I’ve been intending to write a blog post on journaling and sketching on location – the raw material for my blog posts. The day has come, partially inspired by a wonderful new blog, “Artists Journal Workshop” hosted by Cathy Johnson, a long time journaler. She has a book coming out on the journals of several artists and is sharing in-dept interviews on her blog. For more on that go to: http://artistsjournalworkshop.blogspot.com.Many, many years ago I started a carefully crafted journal in a beautiful leather binding and with pages I could take out and rearranged to my heart’s content. It was intended to be carefully thought out and reflect the highlights of our life. I always seemed to be a year behind. Finally I just gave up.
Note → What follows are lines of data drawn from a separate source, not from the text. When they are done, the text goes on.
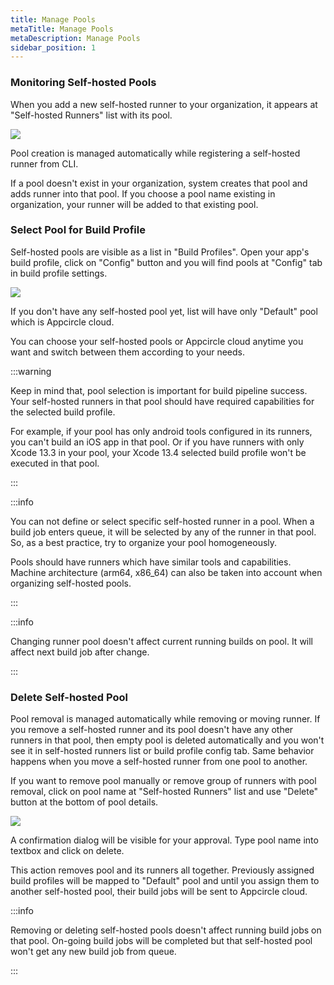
```yaml
---
title: Manage Pools
metaTitle: Manage Pools
metaDescription: Manage Pools
sidebar_position: 1
---
```


### Monitoring Self-hosted Pools

When you add a new self-hosted runner to your organization, it appears at "Self-hosted Runners" list with its pool.

![](https://cdn.appcircle.io/docs/assets/self-hosted-runner-runners-selected-runner-01.png)

Pool creation is managed automatically while registering a self-hosted runner from CLI.

If a pool doesn't exist in your organization, system creates that pool and adds runner into that pool. If you choose a pool name existing in organization, your runner will be added to that existing pool.

### Select Pool for Build Profile

Self-hosted pools are visible as a list in "Build Profiles". Open your app's build profile, click on "Config" button and you will find pools at "Config" tab in build profile settings.

![](https://cdn.appcircle.io/docs/assets/self-hosted-runner-config-pool-list-01.png)

If you don't have any self-hosted pool yet, list will have only "Default" pool which is Appcircle cloud.

You can choose your self-hosted pools or Appcircle cloud anytime you want and switch between them according to your needs.

:::warning

Keep in mind that, pool selection is important for build pipeline success. Your self-hosted runners in that pool should have required capabilities for the selected build profile.

For example, if your pool has only android tools configured in its runners, you can't build an iOS app in that pool. Or if you have runners with only Xcode 13.3 in your pool, your Xcode 13.4 selected build profile won't be executed in that pool.

:::

:::info

You can not define or select specific self-hosted runner in a pool. When a build job enters queue, it will be selected by any of the runner in that pool. So, as a best practice, try to organize your pool homogeneously.

Pools should have runners which have similar tools and capabilities. Machine architecture (arm64, x86_64) can also be taken into account when organizing self-hosted pools.

:::

:::info

Changing runner pool doesn't affect current running builds on pool. It will affect next build job after change.

:::

### Delete Self-hosted Pool

Pool removal is managed automatically while removing or moving runner. If you remove a self-hosted runner and its pool doesn't have any other runners in that pool, then empty pool is deleted automatically and you won't see it in self-hosted runners list or build profile config tab. Same behavior happens when you move a self-hosted runner from one pool to another.

If you want to remove pool manually or remove group of runners with pool removal, click on pool name at "Self-hosted Runners" list and use "Delete" button at the bottom of pool details.

![](https://cdn.appcircle.io/docs/assets/self-hosted-runner-pool-detail-01.png)

A confirmation dialog will be visible for your approval. Type pool name into textbox and click on delete.

This action removes pool and its runners all together. Previously assigned build profiles will be mapped to "Default" pool and until you assign them to another self-hosted pool, their build jobs will be sent to Appcircle cloud.

:::info

Removing or deleting self-hosted pools doesn't affect running build jobs on that pool. On-going build jobs will be completed but that self-hosted pool won't get any new build job from queue.

:::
Almost ten years later, in 1976 I started another. This time my plans weren’t nearly as grand. I just wanted a notebook in which I kept ideas for paintings, what flowers bloom in May, when do the sage grouse strut, what birds did we see, lots of sketches and even some painted ideas. I happened to start out in a 8 ½ x 11 hard bound blank book. Little did I know that keeping a journal would become a way of life. I’m now in the middle of volume 37. My journals get hard use. I frequently thumb through them to look for information, or just to enjoy where life has taken us.
Soon I realized I wanted to capture more than just simple notes: watching beaver storing their winter food supply at Schwabacher Pond in Grand Teton National Park; or the five minutes of orange light when the rising sun first hits the Douglas Firs on the western edge of Klamath Lake -- Moments in time I want to remember forever.
It didn’t take long before I realized I had developed a format which works for me:
1. Keep it personal, but not private. I enjoy letting others peek into my journal
2. I want all the art in my journal to be my original work. Prior to digital cameras and the computer the art was all done on location. Now it is a mix of on-location work and at home work. I can download the camera onto the computer and start a drawing a few minutes after coming home – while the excitement of what I just saw still has my juices rumbling. I may draw some published (magazine) photographs for practice, but never in my journal.
3. Preferably entries should be done right now, not the next morning or even that night. Better to write while the action is in front of me rather than trusting my memory to catch enough important details. Sometimes it is too dark to see my page, but I still scribble away, just dropping my finger down to pick a lower spot for the next line of writing. Too often I busy photographing a ‘happening’ but I start writing as soon as possible, or jot down phrases between shots or paint brush strokes.
4. It is a ‘working journal,’ not an end product. I feel free to scratch out words, whole sentences. I stop drawing if the bird has flown and I don’t remember what its tail looks like. I dare to try a difficult pose even if the odds of it turning out well are slim. It is such a joy when a field sketch works.

5. I am hard on my journal. I put it in the car, usually on my lap, nearly every time we get in the car. I learned early on a hardbound journal lasts longer if I put a cloth cover over it right away.
One day it dawned on me how handy it would be to have my drawing equipment right there with me too …. So I added pockets to my journal cover. I sew a good sturdy cover out of denim or light canvas and add the pockets. That cover goes from one journal to the next until it is too frayed to continue on. Meanwhile each finished journal gets a simple cover made out of a different piece of fabric. Bozeman, Montana has two wonderful fabric stores where I find most of my cover material.
Key items in or on my journal:
1. Six inch ruler (clipped on so it doesn’t slip out)
2. Assortment of pens, pencils, and ‘click’ eraser
3. Waterbrush ( a paint brush with an internal reservoir of water)
4. Elastic band to hold page open when it is windy ( black band on back cover)
5. “Reserve Pocket’ (Tied down pocket -- I’m always losing a pen so I try to keep an extra set of pens and pensils here).
About a year ago I added a fountain pen to my everyday work materials …. But fountain pens pose problems. We often drive from one elevation to another. Unless the fountain pen is stored with its nib upright, the pen will bleed ink. To solve this I made a little leather pouch to hold it. The pouch stays either hanging on my neck or hanging from a knob on the dash of the car. No more bleeding ink.
My paint is the simplest part. I have an ancient metal box of Pelikan pan watercolors that once belonged to my mother. When a pan is used up, I can just squish more tube paint into the pan and give it a day or two to dry. I even added a four more pans for more favorite colors.
Brushes I keep in a rather flat plastic box. I drilled holes in the lid so the brushes will dry, and I pack some tissue next to the handles so they can’t rattle about and end on their noses. The box even has room for more pencils – water soluble graphite is one of my favorites.
When I hike I want to travel light. I’m usually carrying a camera so I put my art supplies in a fanny pack. It is just big enough to hold a 6 x 9 spiral bound sketchbook with better paper, my brush box and paint box, a little jar of water, hat and gloves.